Assigned task: In full and without alteration, return the records below.

Collected data:
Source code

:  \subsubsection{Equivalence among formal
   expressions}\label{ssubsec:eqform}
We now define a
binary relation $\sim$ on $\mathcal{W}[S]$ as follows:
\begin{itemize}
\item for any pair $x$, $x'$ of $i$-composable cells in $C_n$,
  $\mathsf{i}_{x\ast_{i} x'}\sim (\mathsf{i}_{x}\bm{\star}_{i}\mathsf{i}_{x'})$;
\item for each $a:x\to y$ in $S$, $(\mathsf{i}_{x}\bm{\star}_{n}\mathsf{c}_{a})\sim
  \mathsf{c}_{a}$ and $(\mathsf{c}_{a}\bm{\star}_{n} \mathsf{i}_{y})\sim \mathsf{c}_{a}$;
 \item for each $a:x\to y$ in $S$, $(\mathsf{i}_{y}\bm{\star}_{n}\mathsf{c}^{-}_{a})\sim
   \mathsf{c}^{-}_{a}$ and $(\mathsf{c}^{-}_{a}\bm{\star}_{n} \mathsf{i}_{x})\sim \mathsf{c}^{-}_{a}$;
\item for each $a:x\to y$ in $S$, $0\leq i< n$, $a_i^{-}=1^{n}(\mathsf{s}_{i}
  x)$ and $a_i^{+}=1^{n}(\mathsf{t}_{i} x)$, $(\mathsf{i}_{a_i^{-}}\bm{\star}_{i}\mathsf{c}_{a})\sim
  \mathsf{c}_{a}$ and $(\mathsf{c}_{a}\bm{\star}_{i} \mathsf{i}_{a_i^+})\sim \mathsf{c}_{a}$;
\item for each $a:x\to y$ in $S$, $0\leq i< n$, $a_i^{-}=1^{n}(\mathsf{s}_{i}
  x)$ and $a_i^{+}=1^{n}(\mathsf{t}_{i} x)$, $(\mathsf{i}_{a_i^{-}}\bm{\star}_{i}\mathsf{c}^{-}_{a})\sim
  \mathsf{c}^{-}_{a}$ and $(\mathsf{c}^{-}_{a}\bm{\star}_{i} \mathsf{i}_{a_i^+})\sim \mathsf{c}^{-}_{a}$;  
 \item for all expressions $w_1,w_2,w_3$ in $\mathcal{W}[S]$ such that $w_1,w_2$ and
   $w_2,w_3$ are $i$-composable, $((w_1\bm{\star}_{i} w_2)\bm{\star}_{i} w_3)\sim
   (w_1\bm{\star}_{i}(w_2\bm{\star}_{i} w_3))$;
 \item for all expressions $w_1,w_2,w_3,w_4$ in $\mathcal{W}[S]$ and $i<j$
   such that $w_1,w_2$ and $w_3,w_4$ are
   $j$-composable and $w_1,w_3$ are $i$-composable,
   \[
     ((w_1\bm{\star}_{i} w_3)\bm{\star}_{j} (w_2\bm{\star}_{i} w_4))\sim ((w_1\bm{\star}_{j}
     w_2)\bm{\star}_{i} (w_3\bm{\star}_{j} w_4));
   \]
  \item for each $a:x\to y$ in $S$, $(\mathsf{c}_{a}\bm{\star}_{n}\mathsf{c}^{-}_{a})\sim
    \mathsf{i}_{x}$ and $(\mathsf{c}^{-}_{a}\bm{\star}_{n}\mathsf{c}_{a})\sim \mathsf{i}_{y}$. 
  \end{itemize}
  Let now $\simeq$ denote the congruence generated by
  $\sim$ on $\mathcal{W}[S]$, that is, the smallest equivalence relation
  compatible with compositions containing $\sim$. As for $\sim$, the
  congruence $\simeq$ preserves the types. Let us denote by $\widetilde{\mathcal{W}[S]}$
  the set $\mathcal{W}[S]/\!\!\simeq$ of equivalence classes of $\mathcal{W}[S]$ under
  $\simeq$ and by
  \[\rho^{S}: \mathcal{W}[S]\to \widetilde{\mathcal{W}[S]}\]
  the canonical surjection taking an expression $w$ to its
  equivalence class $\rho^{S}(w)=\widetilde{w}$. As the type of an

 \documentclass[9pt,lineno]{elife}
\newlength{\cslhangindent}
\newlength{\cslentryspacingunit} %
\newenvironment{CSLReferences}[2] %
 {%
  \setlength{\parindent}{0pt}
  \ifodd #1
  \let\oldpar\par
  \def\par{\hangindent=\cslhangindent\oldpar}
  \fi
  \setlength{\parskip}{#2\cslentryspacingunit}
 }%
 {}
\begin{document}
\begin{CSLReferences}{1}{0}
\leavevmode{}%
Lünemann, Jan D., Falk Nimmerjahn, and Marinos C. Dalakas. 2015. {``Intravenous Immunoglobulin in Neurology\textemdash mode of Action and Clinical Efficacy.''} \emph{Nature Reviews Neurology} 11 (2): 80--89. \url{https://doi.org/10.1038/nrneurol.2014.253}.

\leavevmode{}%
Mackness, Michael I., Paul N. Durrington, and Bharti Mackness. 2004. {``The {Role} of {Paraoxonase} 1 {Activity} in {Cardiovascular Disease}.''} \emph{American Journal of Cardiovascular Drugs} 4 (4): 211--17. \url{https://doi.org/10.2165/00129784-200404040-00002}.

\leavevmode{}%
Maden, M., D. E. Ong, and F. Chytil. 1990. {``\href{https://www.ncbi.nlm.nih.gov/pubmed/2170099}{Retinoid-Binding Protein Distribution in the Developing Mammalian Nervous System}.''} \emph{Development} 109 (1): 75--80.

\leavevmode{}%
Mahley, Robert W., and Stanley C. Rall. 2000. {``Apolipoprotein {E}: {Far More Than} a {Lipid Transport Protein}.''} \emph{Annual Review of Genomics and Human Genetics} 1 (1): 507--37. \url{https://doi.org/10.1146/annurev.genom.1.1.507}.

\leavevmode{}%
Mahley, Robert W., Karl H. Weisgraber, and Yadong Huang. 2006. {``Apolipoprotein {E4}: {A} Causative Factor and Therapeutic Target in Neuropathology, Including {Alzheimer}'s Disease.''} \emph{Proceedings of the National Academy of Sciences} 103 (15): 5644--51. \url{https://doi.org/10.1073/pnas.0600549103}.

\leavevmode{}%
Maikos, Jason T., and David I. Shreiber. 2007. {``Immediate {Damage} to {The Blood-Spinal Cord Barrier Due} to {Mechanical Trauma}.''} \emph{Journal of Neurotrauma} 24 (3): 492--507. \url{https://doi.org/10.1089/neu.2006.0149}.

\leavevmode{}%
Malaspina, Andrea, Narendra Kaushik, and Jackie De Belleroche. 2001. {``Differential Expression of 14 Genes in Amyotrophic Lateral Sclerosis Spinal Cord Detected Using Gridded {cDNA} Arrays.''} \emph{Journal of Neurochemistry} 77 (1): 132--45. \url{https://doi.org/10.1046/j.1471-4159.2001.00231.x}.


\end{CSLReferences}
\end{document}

Response box:
Source code

:  \subsubsection{Equivalence among formal
   expressions}\label{ssubsec:eqform}
We now define a
binary relation $\sim$ on $\mathcal{W}[S]$ as follows:
\begin{itemize}
\item for any pair $x$, $x'$ of $i$-composable cells in $C_n$,
  $\mathsf{i}_{x\ast_{i} x'}\sim (\mathsf{i}_{x}\bm{\star}_{i}\mathsf{i}_{x'})$;
\item for each $a:x\to y$ in $S$, $(\mathsf{i}_{x}\bm{\star}_{n}\mathsf{c}_{a})\sim
  \mathsf{c}_{a}$ and $(\mathsf{c}_{a}\bm{\star}_{n} \mathsf{i}_{y})\sim \mathsf{c}_{a}$;
 \item for each $a:x\to y$ in $S$, $(\mathsf{i}_{y}\bm{\star}_{n}\mathsf{c}^{-}_{a})\sim
   \mathsf{c}^{-}_{a}$ and $(\mathsf{c}^{-}_{a}\bm{\star}_{n} \mathsf{i}_{x})\sim \mathsf{c}^{-}_{a}$;
\item for each $a:x\to y$ in $S$, $0\leq i< n$, $a_i^{-}=1^{n}(\mathsf{s}_{i}
  x)$ and $a_i^{+}=1^{n}(\mathsf{t}_{i} x)$, $(\mathsf{i}_{a_i^{-}}\bm{\star}_{i}\mathsf{c}_{a})\sim
  \mathsf{c}_{a}$ and $(\mathsf{c}_{a}\bm{\star}_{i} \mathsf{i}_{a_i^+})\sim \mathsf{c}_{a}$;
\item for each $a:x\to y$ in $S$, $0\leq i< n$, $a_i^{-}=1^{n}(\mathsf{s}_{i}
  x)$ and $a_i^{+}=1^{n}(\mathsf{t}_{i} x)$, $(\mathsf{i}_{a_i^{-}}\bm{\star}_{i}\mathsf{c}^{-}_{a})\sim
  \mathsf{c}^{-}_{a}$ and $(\mathsf{c}^{-}_{a}\bm{\star}_{i} \mathsf{i}_{a_i^+})\sim \mathsf{c}^{-}_{a}$;  
 \item for all expressions $w_1,w_2,w_3$ in $\mathcal{W}[S]$ such that $w_1,w_2$ and
   $w_2,w_3$ are $i$-composable, $((w_1\bm{\star}_{i} w_2)\bm{\star}_{i} w_3)\sim
   (w_1\bm{\star}_{i}(w_2\bm{\star}_{i} w_3))$;
 \item for all expressions $w_1,w_2,w_3,w_4$ in $\mathcal{W}[S]$ and $i<j$
   such that $w_1,w_2$ and $w_3,w_4$ are
   $j$-composable and $w_1,w_3$ are $i$-composable,
   \[
     ((w_1\bm{\star}_{i} w_3)\bm{\star}_{j} (w_2\bm{\star}_{i} w_4))\sim ((w_1\bm{\star}_{j}
     w_2)\bm{\star}_{i} (w_3\bm{\star}_{j} w_4));
   \]
  \item for each $a:x\to y$ in $S$, $(\mathsf{c}_{a}\bm{\star}_{n}\mathsf{c}^{-}_{a})\sim
    \mathsf{i}_{x}$ and $(\mathsf{c}^{-}_{a}\bm{\star}_{n}\mathsf{c}_{a})\sim \mathsf{i}_{y}$. 
  \end{itemize}
  Let now $\simeq$ denote the congruence generated by
  $\sim$ on $\mathcal{W}[S]$, that is, the smallest equivalence relation
  compatible with compositions containing $\sim$. As for $\sim$, the
  congruence $\simeq$ preserves the types. Let us denote by $\widetilde{\mathcal{W}[S]}$
  the set $\mathcal{W}[S]/\!\!\simeq$ of equivalence classes of $\mathcal{W}[S]$ under
  $\simeq$ and by
  \[\rho^{S}: \mathcal{W}[S]\to \widetilde{\mathcal{W}[S]}\]
  the canonical surjection taking an expression $w$ to its
  equivalence class $\rho^{S}(w)=\widetilde{w}$. As the type of an

 \documentclass[9pt,lineno]{elife}
\newlength{\cslhangindent}
\newlength{\cslentryspacingunit} %
\newenvironment{CSLReferences}[2] %
 {%
  \setlength{\parindent}{0pt}
  \ifodd #1
  \let\oldpar\par
  \def\par{\hangindent=\cslhangindent\oldpar}
  \fi
  \setlength{\parskip}{#2\cslentryspacingunit}
 }%
 {}
\begin{document}
\begin{CSLReferences}{1}{0}
\leavevmode{}%
Lünemann, Jan D., Falk Nimmerjahn, and Marinos C. Dalakas. 2015. {``Intravenous Immunoglobulin in Neurology\textemdash mode of Action and Clinical Efficacy.''} \emph{Nature Reviews Neurology} 11 (2): 80--89. \url{https://doi.org/10.1038/nrneurol.2014.253}.

\leavevmode{}%
Mackness, Michael I., Paul N. Durrington, and Bharti Mackness. 2004. {``The {Role} of {Paraoxonase} 1 {Activity} in {Cardiovascular Disease}.''} \emph{American Journal of Cardiovascular Drugs} 4 (4): 211--17. \url{https://doi.org/10.2165/00129784-200404040-00002}.

\leavevmode{}%
Maden, M., D. E. Ong, and F. Chytil. 1990. {``\href{https://www.ncbi.nlm.nih.gov/pubmed/2170099}{Retinoid-Binding Protein Distribution in the Developing Mammalian Nervous System}.''} \emph{Development} 109 (1): 75--80.

\leavevmode{}%
Mahley, Robert W., and Stanley C. Rall. 2000. {``Apolipoprotein {E}: {Far More Than} a {Lipid Transport Protein}.''} \emph{Annual Review of Genomics and Human Genetics} 1 (1): 507--37. \url{https://doi.org/10.1146/annurev.genom.1.1.507}.

\leavevmode{}%
Mahley, Robert W., Karl H. Weisgraber, and Yadong Huang. 2006. {``Apolipoprotein {E4}: {A} Causative Factor and Therapeutic Target in Neuropathology, Including {Alzheimer}'s Disease.''} \emph{Proceedings of the National Academy of Sciences} 103 (15): 5644--51. \url{https://doi.org/10.1073/pnas.0600549103}.

\leavevmode{}%
Maikos, Jason T., and David I. Shreiber. 2007. {``Immediate {Damage} to {The Blood-Spinal Cord Barrier Due} to {Mechanical Trauma}.''} \emph{Journal of Neurotrauma} 24 (3): 492--507. \url{https://doi.org/10.1089/neu.2006.0149}.

\leavevmode{}%
Malaspina, Andrea, Narendra Kaushik, and Jackie De Belleroche. 2001. {``Differential Expression of 14 Genes in Amyotrophic Lateral Sclerosis Spinal Cord Detected Using Gridded {cDNA} Arrays.''} \emph{Journal of Neurochemistry} 77 (1): 132--45. \url{https://doi.org/10.1046/j.1471-4159.2001.00231.x}.


\end{CSLReferences}
\end{document}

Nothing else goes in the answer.